Most of the time we will be interested in checking area, timing, and power reports, so go ahead and remove the comments at the end of script (look for !TODO! markers in the genus.tcl script). This way we will always get the values reported at the end of the synthesis run, any time we run it.

Did you get similar values for area and power? If so, let's move on! Timing should be a mismatch because I created an artificial scenario to show negative timing slack. Your design should have a slack of 0 ps. Is it right?

Task 2 - Input/output delay

Now that we have a reference script and we know how to report on the characteristics of a circuit, let's try some more advanced commands and options. The first thing we are going to do is revise our clock specification. We have, so far, defined a clock: create_clock -name "clk" -period 1000 [get_ports clk]

This is hardly sufficient. It works well for paths that are reg-to-reg since they are bound by clock on the arrival end and on the destination end. But it does not say anything about input-to-reg paths and output-to-reg paths. By default, the tool cannot assume anything about these paths. In the same Genus session from before, we can verify that there is an issue with our inputs with the aid of report_timing. In the terminal, use the following command: report_timing -from cs

Did it work? It should not have worked because the tool cannot find a constrained path that starts at the "cs" input. It should have said "Some unconstrained paths have not been displayed". There is a workaround to force the tool to time this path by issuing the command report_timing -from cs -unconstrained. The outcome should look like this:

You, the designer, have to tell the tool about the behavior that you want. In most cases, when doing synthesis of a block that is part of a larger chip, all inputs are synchronous to the clock. That means that whatever other logic there is that is generating inputs for your block, it also works on the same clock domain. In order to achieve this behavior, we are going to use the set_input_delay command like this:

set_input_delay -clock clk delay_value [all_inputs]

How to interpret this command: we are telling Genus that all inputs of our design have a relationship with a clock named "clk" and that this relationship has to be respected. This means that every input becomes available (stable) delay_value time units after the clock edge. This amount is discounted from our timing window when doing timing analysis.

There is also an analogous command for the outputs of our block. The command looks like this: set_output_delay -clock clk delay_value [all_outputs]

How to interpret this command: we are telling Genus that all outputs of our design have a relationship with a clock named "clk" and that this relationship has to be respected. This means that every output must become available (stable) delay_value time units before the next clock edge. This amount is discounted from our timing window when doing timing analysis.

Go ahead and apply these commands to your design in the same Genus session. We are gonna use a value of 300ps for input and output delays. These numbers are a guesstimate because we do not know the environment in which our block will be operating. In a more realistic design, we would have to understand the SoC-related or board-related constraints that apply to the inputs and outputs.

set_input_delay -clock clk 300 [all_inputs]

set_output_delay -clock clk 300 [all_outputs]

When we have our setup right, we can now report timing again and see what we get... Notice that this time we do not need the unconstrained option because the path is now properly constrained.

Did you find a timing violation in your design (maybe not exactly the same as in the image)?

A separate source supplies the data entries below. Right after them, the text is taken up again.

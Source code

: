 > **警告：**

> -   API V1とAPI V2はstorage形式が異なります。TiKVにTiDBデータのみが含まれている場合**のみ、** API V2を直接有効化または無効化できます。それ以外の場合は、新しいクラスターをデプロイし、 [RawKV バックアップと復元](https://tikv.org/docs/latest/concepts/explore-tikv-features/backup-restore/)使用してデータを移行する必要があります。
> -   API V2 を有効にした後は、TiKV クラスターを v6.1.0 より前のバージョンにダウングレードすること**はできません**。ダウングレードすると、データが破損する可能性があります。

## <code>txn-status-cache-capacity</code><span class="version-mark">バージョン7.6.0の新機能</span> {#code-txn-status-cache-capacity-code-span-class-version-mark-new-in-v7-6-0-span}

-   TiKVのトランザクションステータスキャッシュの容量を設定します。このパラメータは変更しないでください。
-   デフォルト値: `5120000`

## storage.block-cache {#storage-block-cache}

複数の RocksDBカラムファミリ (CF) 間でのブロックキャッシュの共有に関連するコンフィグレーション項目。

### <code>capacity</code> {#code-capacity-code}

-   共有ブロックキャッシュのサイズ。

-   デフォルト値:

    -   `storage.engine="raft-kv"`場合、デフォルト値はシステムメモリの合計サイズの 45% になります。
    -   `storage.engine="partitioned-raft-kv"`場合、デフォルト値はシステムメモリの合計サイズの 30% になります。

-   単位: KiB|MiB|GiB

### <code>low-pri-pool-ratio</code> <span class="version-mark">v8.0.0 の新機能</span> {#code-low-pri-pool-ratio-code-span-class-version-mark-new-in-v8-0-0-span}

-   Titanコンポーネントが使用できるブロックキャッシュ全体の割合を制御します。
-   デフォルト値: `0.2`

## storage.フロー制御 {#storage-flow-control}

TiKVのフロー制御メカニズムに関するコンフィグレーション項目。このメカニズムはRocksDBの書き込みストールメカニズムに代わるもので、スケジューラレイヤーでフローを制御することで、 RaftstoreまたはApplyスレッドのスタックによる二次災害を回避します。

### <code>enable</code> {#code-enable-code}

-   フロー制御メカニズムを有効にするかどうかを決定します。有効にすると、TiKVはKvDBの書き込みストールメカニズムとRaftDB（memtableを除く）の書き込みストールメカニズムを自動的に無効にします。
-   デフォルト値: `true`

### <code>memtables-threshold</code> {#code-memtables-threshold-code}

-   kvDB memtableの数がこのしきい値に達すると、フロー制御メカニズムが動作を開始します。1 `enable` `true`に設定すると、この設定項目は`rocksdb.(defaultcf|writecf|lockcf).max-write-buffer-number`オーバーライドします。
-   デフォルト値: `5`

There should be a violating path that starts from "cs" and ends in "read_data". We are going to fix this in the next task!

Task 2.1 - Run synthesis again

In order to fix our timing, we have to apply the input and output delays from the start of the synthesis run. We are going to close Genus, edit our reference script such that it includes the input and output delay constraints, and start Genus again with the same script.

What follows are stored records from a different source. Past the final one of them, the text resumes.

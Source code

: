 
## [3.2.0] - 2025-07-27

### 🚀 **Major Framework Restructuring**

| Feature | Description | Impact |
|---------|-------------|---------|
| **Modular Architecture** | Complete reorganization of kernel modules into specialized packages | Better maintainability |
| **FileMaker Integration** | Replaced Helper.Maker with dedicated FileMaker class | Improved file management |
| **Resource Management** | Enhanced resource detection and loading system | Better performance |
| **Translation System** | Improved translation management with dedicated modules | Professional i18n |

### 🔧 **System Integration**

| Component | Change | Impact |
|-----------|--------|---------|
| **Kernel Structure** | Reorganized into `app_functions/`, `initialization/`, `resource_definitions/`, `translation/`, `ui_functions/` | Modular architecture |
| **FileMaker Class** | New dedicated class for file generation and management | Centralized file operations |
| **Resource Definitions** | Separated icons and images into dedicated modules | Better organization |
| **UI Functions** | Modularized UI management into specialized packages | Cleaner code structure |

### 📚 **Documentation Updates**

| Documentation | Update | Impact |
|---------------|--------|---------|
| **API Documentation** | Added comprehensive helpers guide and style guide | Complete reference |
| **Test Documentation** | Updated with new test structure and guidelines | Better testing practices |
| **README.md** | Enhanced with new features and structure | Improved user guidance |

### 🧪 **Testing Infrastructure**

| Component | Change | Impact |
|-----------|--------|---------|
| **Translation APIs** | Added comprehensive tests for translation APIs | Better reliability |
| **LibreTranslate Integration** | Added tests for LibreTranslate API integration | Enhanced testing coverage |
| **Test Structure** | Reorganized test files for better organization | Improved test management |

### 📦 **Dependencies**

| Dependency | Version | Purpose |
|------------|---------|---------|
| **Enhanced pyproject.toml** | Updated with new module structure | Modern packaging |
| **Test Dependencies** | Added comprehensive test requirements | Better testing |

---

You can check timing after the script is done, there should be no violating paths. Correct?

Now, what happened to our area/power? Because the design is now more constrained, the expectation is that we will have to consume more power and more area to make sure all paths meet timing. Go ahead and check if that is true with the commands report_area and report_power.

Did the area increase? By how much? How about power?

Go ahead and write down the values you obtained in the table. We will need those for comparison later. We also want to collect cell count and area values for comparisons. We will also need to compare the output of report_gates so please save it with the command report gates > gates_from_task_5.rep.

Task 3 - Clock gating

Clock gating is a widely used low-power technique. The idea is that not all flip-flops of your circuit need to toggle at every clock cycle since in many cases they have to hold the same data they were already holding. Synthesis tools are able to automatically infer enable conditions from your source code and created derived clock signals (gated clocks) from it. This is all transparent, the RTL code does not need to be modified by hand to achieve clock gating.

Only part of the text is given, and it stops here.